Unterschiedliche Aussenhüllen
Beide Bakterientypen haben eine unterschiedlich strukturierte und zusammengesetzte Aussenhülle.
Bei grampositiven Bakterien, wozu der der Krankenhauskeim Methicillin-resistenter Staphylococcus aureus (MRSA) gehört, besteht die Bakterienmembran zum grossen Teil aus Peptidoglykanen.
Gramnegative Bakterien wie Pseudomonas aeruginosa, ebenfalls ein Krankenhauskeim mit einer problematischen Resistenz gegen Breitband-Antibiotika, haben hingegen eine äussere und innere Membran hauptsächlich aus Phospholipiden mit einer dünnen Peptidoglykan-Zwischenschicht.
«Es ist wichtig, eine bakterizide Aktivität zu erreichen, die selektiv auf die Bakterienstämme wirkt», erklärt De.
Nanomaterial aus Molybdändisulfid (MoS 2): Trans- und Cisform
Um ein Bakterizid herzustellen, dass selektiv beide chemischen Aussenhüllvarianten angreift, funktionalisierte das Forschungsteam ein Nanomaterial aus Molybdändisulfid (MoS 2), einem bakteriziden Grundstoff, mit Azobenzoleinheiten, die eine quartäre, positiv geladene Aminogruppe trugen. Während die quartäre Aminogruppe durch die positive Ladung die Bakterienmembran depolarisieren kann, reagieren die Azobenzoleinheiten auf Einstrahlung von UV-Licht mit einem Umschalten von der gestreckten Trans- in eine gekrümmte Cis-Form.

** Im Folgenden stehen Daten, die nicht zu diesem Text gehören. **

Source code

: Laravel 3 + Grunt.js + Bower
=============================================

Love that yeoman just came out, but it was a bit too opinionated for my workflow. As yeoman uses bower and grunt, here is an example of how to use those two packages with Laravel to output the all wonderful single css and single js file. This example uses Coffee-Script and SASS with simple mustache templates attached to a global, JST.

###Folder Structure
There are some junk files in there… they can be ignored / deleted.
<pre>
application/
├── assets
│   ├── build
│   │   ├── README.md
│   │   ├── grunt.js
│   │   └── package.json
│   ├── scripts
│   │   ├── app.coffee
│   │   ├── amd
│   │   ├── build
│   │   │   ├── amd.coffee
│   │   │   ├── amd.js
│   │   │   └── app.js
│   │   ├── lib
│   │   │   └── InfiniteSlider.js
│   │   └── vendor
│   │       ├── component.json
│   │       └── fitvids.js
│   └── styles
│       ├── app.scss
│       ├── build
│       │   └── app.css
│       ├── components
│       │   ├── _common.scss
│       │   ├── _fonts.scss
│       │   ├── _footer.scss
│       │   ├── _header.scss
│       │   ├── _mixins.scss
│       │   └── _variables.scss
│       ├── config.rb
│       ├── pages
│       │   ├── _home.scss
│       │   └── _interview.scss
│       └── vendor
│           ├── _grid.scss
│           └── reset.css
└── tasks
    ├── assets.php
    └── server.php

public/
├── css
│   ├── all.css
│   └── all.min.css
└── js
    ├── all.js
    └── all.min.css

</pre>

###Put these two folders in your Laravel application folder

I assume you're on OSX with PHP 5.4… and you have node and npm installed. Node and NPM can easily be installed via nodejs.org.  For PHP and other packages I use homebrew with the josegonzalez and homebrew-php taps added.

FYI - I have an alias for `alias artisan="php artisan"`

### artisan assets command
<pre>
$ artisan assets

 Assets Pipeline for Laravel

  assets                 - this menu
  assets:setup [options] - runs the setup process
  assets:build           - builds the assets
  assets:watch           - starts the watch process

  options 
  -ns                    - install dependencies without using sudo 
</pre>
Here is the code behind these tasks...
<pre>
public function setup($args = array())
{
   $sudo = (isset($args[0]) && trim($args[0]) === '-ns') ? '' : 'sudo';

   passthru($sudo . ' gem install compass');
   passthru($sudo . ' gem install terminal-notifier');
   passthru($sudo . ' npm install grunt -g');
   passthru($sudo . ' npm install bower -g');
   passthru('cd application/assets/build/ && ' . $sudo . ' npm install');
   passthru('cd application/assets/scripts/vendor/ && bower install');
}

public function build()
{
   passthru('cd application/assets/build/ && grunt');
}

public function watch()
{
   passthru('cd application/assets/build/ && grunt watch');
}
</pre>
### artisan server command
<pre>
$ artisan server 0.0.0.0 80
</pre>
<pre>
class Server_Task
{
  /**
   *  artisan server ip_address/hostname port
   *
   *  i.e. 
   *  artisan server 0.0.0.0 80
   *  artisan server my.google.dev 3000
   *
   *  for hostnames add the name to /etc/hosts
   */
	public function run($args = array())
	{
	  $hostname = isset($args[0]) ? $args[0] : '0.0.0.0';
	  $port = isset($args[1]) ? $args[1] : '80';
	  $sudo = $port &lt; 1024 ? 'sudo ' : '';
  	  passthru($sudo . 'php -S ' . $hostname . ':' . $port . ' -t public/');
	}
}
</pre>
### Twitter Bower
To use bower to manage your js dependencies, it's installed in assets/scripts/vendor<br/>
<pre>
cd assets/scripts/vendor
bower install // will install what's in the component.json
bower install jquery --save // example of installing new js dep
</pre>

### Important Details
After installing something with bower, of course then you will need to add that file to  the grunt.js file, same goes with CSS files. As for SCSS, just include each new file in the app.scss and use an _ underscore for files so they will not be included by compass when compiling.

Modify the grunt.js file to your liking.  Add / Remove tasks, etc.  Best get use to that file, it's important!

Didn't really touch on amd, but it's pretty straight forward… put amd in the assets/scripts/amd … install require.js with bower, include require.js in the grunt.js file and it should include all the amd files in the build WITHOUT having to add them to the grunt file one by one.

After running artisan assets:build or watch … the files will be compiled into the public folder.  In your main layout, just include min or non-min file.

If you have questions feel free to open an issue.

Durch Tests mit chemischen Sonden und durch optische Messungen stellte das Team fest, dass sowohl die Cis- als auch die Transform des Nanomaterials die Bakterien abtötete, jedoch auf höchst unterschiedliche Weise.
Im Falle des gramnegativen P. aeruginosa depolarisierte die Transform die Bakterienmembran und durchlöcherte sie regelrecht. Das MoS2-Nanomaterial drang ein und tötete die Bakterien ab.
Umgekehrt reagierte der grampositive MRSA-Stamm stärker auf die Cisform. Diese schädigte und zersetzte die Zellwand durch spezifische Wechselwirkungen.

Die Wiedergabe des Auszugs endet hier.